Der Tellington - Touch besteht aus einer Reihe von
Kreisbewegungen und Lifts mit den Fingern und der Hand über den ganzen
Körper. Das Ziel der TTouch ist es, die Zellenfunktion zu aktivieren,
verspannte Stellen zu lösen, Berührungsängste zu nehmen, unerwünschte
Verhaltensweisen und Gewohnheiten zu verändern, Schmerzen zu lindern,
die Heilung von Wunden zu beschleunigen und natürlich um die Mensch –
Tier – Beziehung zu vertiefen. Kenntnisse der Anatomie sind nicht
erforderlich. z.B. Hunde mit eingezogener Rute haben ein sehr unsicheres
Selbstbild und reagieren oft aus Angst aggressiv. Mit dem TTouch ist es
möglich die Rute gewaltfrei zu lösen und zu entspannen, dies gibt dem
Hund mehr Selbstsicherheit, reduziert den Widerstand und Angstreflexe
und gibt dem Hund die Möglichkeit zu agieren statt zu reagieren.

Man ist geneigt einem Hund über den Kopf zu streichen. Aber genau dies empfinden viele Hunde als sehr unangenehm. Versuchs mal mit kraulen hinter den Ohren und am unteren Hals.

Zum Vertrauensaufbau, schau ihm nicht direkt in die Augen. Wenn sich eure Bindung allmählich aufbaut, wird er direkten Blickkontakt zu Dir suchen. Aber das kann dauern.

So schön es ist seinem Hund so nah wie möglich zu kommen, so muss man doch verstehen, dass er Kopf an Kopf Nähe zunächst als Bedrohung auffasst. Erst wenn er Vertrauen hat, wird er es dulden oder sogar mögen.

Versetze Dich in seine Situation. Er hat eine nicht sehr vertrauensvolle Vorgeschichte, ist noch nicht ganz im neuen Heim angekommen und wird nun ungewohnt überschwenglich geliebt. Auch diese Zuwendung verursacht beim ihm erstmal Mißtrauen. deshalb halte Dich zurück, auch wenn es schwerfällt.

Wie ergeht es Dir, wenn Du einen Menschen noch nicht so gut kennst und er Dir körperlich sehr nahe kommt?

Sei froh, dass er Dir Signale gibt und nicht zuschnappt.
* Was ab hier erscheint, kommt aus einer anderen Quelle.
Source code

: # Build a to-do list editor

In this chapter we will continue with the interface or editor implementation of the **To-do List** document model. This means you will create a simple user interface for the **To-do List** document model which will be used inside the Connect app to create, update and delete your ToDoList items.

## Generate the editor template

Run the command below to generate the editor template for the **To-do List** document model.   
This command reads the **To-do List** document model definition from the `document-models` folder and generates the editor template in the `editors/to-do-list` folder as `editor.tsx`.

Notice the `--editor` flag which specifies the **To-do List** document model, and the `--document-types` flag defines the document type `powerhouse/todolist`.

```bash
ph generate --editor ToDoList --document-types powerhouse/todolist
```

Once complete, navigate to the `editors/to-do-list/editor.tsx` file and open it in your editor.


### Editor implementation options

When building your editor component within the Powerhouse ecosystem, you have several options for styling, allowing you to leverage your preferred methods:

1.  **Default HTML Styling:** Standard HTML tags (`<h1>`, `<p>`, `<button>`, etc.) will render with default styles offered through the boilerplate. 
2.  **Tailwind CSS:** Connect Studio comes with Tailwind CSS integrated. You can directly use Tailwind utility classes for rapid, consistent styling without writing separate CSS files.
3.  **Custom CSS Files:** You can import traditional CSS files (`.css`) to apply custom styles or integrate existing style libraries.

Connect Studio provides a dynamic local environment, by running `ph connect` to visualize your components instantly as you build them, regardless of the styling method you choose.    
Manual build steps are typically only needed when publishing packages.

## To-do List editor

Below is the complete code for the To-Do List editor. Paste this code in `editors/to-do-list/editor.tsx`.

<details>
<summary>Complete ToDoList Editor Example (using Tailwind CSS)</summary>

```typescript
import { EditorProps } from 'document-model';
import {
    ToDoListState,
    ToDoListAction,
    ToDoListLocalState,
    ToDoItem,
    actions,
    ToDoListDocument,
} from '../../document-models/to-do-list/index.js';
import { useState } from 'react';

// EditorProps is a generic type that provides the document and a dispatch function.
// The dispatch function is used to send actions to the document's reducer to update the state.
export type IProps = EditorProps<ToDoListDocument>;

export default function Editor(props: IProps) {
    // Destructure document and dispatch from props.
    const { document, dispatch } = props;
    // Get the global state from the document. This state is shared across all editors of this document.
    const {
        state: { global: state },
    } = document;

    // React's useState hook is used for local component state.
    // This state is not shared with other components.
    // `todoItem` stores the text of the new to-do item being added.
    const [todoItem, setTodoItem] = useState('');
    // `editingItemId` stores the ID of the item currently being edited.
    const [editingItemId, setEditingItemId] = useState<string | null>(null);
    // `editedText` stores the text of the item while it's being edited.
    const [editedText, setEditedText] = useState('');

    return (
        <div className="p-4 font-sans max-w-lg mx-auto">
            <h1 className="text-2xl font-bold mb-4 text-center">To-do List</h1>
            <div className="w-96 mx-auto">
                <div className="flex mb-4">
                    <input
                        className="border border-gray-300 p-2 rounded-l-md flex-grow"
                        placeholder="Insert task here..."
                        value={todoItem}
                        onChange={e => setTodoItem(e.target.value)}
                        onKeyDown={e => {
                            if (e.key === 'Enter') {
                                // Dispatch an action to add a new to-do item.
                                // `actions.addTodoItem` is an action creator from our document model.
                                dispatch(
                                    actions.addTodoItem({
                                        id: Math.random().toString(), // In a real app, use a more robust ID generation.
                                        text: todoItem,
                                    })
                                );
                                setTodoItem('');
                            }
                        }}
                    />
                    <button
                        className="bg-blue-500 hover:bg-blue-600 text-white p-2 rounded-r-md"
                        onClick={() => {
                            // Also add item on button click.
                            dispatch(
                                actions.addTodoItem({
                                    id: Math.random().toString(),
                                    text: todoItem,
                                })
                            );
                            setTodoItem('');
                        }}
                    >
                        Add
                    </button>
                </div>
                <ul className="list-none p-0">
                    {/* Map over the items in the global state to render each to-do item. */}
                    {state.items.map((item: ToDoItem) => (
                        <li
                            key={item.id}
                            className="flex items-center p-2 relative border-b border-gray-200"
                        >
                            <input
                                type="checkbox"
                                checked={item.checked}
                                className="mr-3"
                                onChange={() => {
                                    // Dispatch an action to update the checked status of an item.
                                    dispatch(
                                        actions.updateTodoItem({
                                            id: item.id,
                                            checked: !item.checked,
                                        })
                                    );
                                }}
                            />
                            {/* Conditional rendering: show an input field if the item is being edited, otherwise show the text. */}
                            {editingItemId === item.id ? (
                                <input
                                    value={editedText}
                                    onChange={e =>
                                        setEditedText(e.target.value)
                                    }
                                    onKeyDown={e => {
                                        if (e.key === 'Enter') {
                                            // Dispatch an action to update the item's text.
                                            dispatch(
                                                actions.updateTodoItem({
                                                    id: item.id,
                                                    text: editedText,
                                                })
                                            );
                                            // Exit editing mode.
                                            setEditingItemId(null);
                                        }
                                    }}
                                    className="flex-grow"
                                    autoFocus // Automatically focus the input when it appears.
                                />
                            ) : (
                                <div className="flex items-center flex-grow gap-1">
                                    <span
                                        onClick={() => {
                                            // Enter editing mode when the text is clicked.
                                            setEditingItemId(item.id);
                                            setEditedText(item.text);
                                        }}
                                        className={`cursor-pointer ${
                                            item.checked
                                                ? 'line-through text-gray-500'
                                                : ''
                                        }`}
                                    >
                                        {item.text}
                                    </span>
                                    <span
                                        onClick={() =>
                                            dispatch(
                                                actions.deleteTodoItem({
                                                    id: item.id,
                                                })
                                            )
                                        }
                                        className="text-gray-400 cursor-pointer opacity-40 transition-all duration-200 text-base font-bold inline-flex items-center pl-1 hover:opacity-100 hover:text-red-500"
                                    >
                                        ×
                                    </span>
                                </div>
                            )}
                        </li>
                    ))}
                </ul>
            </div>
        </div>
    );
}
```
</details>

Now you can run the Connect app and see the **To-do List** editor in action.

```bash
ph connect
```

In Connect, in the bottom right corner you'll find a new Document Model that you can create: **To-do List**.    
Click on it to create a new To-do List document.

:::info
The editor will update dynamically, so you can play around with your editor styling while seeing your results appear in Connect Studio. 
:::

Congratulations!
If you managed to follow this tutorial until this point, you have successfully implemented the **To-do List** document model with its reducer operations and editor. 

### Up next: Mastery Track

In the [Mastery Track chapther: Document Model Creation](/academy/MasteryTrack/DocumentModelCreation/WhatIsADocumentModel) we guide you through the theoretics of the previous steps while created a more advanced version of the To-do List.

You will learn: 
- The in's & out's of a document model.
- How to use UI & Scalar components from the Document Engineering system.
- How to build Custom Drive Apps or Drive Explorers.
Nimm seine vorerst noch ablehnende Haltung sehr ernst und stülpe ihn nicht was über. Arbeite mit ihm, übe Gehorsamkeit, gehe viel und ausgiebig mit im spazieren, zeige ihm seine neue Welt, mache Spaziergänge für ihn interessant, belohne gutes Verhalten und lasse IHN zum Kuscheln kommen.

Nicht alle Hunde sind automatisch Kuschelhunde!

Es gibt Hunde, denen zuviel körperliche Nähe durch uns Menschen  Angst macht. Lass Deinem Kleinen die Zeit, welche er braucht, um diese....wahrscheinlich ungewohnte Nähe...zu geniessen....

Meinen Tibor hab ich als 11 Wochen alten Welpen übernommen...von einem Bauernhof ....obwohl er von klein auf sehr gerne schmuust, kann ich erst seit kurzem mit meinem Kopf den seinen berühren, und er döst gelassen weiter. Zuvor hat er sich aufgesetzt, und ganz nervös versucht mich abzulecken....mein Hund ist jetzt 2 Jahre und 3 Monate alt....hat sehr viel Geduld und Einfühlungs-Vermögen meinerseits gebraucht, bis er seine Unsicherheit überwunden hat....aber die Geduld und Arbeit hat sich gelohnt....er ist ein phantastischer Hund.